Raj Persaud
The success of populist politicians such as US President Donald Trump and new British Prime Minister Boris Johnson suggests that voters are becoming increasingly gullible. Although it is tempting to blame “fake news” and social media for this trend, recent psychological research points to a different and perhaps more startling explanation.
US President Donald Trump has already proclaimed that Boris Johnson, Britain’s new prime minister, is popular because he is seen as “Britain Trump” (sic). After all, both politicians are widely seen as having a “populist” style. For cynics, this implies a willingness to tell blindingly obvious untruths if doing so appeals to voters. The populist tag may also refer to such leaders’ “disruptive” impact, in the same way that new technologies have shaken up established industries overnight.
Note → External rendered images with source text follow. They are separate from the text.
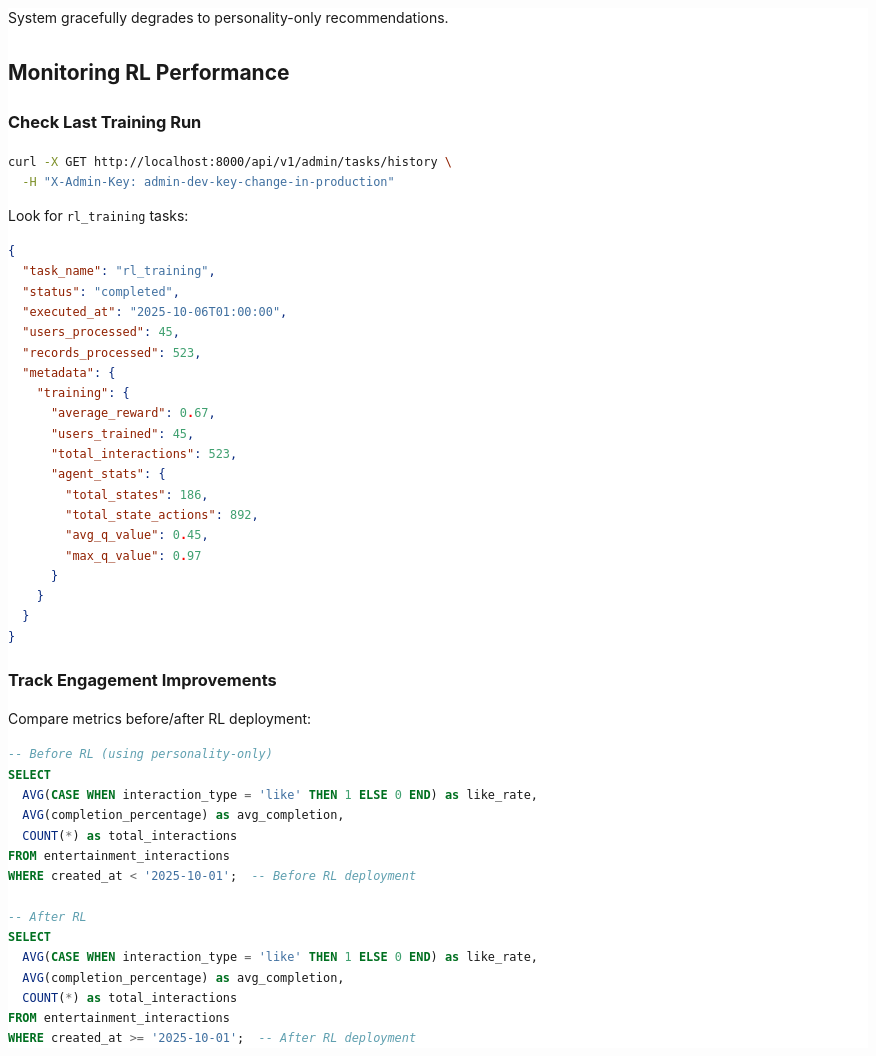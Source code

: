 System gracefully degrades to personality-only recommendations.

## Monitoring RL Performance

### Check Last Training Run

```bash
curl -X GET http://localhost:8000/api/v1/admin/tasks/history \
  -H "X-Admin-Key: admin-dev-key-change-in-production"
```

Look for `rl_training` tasks:
```json
{
  "task_name": "rl_training",
  "status": "completed",
  "executed_at": "2025-10-06T01:00:00",
  "users_processed": 45,
  "records_processed": 523,
  "metadata": {
    "training": {
      "average_reward": 0.67,
      "users_trained": 45,
      "total_interactions": 523,
      "agent_stats": {
        "total_states": 186,
        "total_state_actions": 892,
        "avg_q_value": 0.45,
        "max_q_value": 0.97
      }
    }
  }
}
```

### Track Engagement Improvements

Compare metrics before/after RL deployment:

```sql
-- Before RL (using personality-only)
SELECT 
  AVG(CASE WHEN interaction_type = 'like' THEN 1 ELSE 0 END) as like_rate,
  AVG(completion_percentage) as avg_completion,
  COUNT(*) as total_interactions
FROM entertainment_interactions
WHERE created_at < '2025-10-01';  -- Before RL deployment

-- After RL
SELECT 
  AVG(CASE WHEN interaction_type = 'like' THEN 1 ELSE 0 END) as like_rate,
  AVG(completion_percentage) as avg_completion,
  COUNT(*) as total_interactions
FROM entertainment_interactions
WHERE created_at >= '2025-10-01';  -- After RL deployment
```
More important, some psychologists now suggest that the success of Trump, the Brexit championed by Johnson, and other populist causes might indicate that voters are becoming increasingly gullible. Although it is tempting to blame “fake news” and social media for this trend, recent psychological research suggests a different and perhaps more startling explanation.
Conventional wisdom holds that people vote for disruptive populists such as Johnson largely out of anger and resentment. But in a recent article, The Economist pointed out that populism and support for parties hostile to the status quo are rising at a time when opinion polls suggest that electorates have generally never been happier.
According to national surveys of happiness cited by The Economist, the proportion of Britons who consider themselves very or fairly satisfied with life rose from 88% to 93% between 2009 and 2017, while the share of those declaring themselves very satisfied jumped from 31% to 45%. In the European Union as a whole, the proportion of those claiming to be very or fairly satisfied rose from 77% in 1997 to 82% two decades later.
The Economist offered various theories to explain the paradox of happy people voting for ostensibly angry parties – including the demographically based argument that older voters are both more reactionary and happier than the rest of the electorate. But new research by Joseph Forgas, a psychology professor at the University of New South Wales in Australia, points to a deeper and more persuasive explanation: happy people are more gullible.
In a series of experiments, Forgas found that negative emotional states made people less gullible, while a positive mood made them more so. Moreover, Forgas argues that voters’ openness to simple, populist messages has proved surprisingly important in influencing recent political events, such as Brexit, the ascendancy of Trump, and the election of populist autocrats in countries such as Hungary and Turkey.
Forgas’s study was partly inspired by past clinical research into the concept of “depressive realism,” which posits that one of the benefits of negativity is that it may produce a more accurate appraisal of just how unpleasant life, the world, and other people are. In a similar vein, other earlier research had found that people in low moods can more readily detect the linguistic ambiguity at which populists and slippery politicians in general seem to excel.
As part of his study, Forgas investigated the human tendency to infer meaning in vacuous statements by asking participants to rate the meaningfulness of verbal nonsense texts. These included vacuous “New Age” pronouncements – for example, “Good health imparts reality to subtle creativity” – and meaningless pseudoscientific psychological jargon, such as “subjective instrumental sublimations.” Participants in a positive mood saw more “meaning” in these gibberish sentiments.
In another of Forgas’s previous experiments, students in a lecture hall first witnessed a staged aggressive incident involving a lecturer and a female intruder. One week later, the eyewitnesses received misleading information about the encounter they had seen. Forgas found that having a positive mood increased the students’ gullibility, while a negative disposition almost completely eliminated it.
Finally, when asked to rate the genuineness of a range of facial expressions displayed by professional actors – including happiness, anger, sadness, disgust, and fear – participants in a more positive mood believed the expressions to be more genuine than those in a negative emotional state did.
Forgas’s main conclusion is that being somewhat depressed can make us less gullible, particularly when we need to pay close attention to the external world. This may even be a survival mechanism wired into our brains by our species’ evolution. When humans faced predators, danger fueled anxiety or negative emotional states, making us more vigilant toward environmental threats. Contentment, on the other hand, meant that we could relax and stop watching the bushes for lions.
Negative emotions therefore function like a mild evolutionary warning signal. They promote more attention and vigilance, which increase our sensitivity to false or misleading information – including in political debate.
Some say that it is impossible not to like Johnson once you have met him. Yet his likeability and talent for inducing a positive mood also conveniently deflect attention away from the more important question of his ability to govern. The affability of populist politicians such as Johnson may be the real secret of their success, but, according to this new research, it might also be the source of the danger they pose.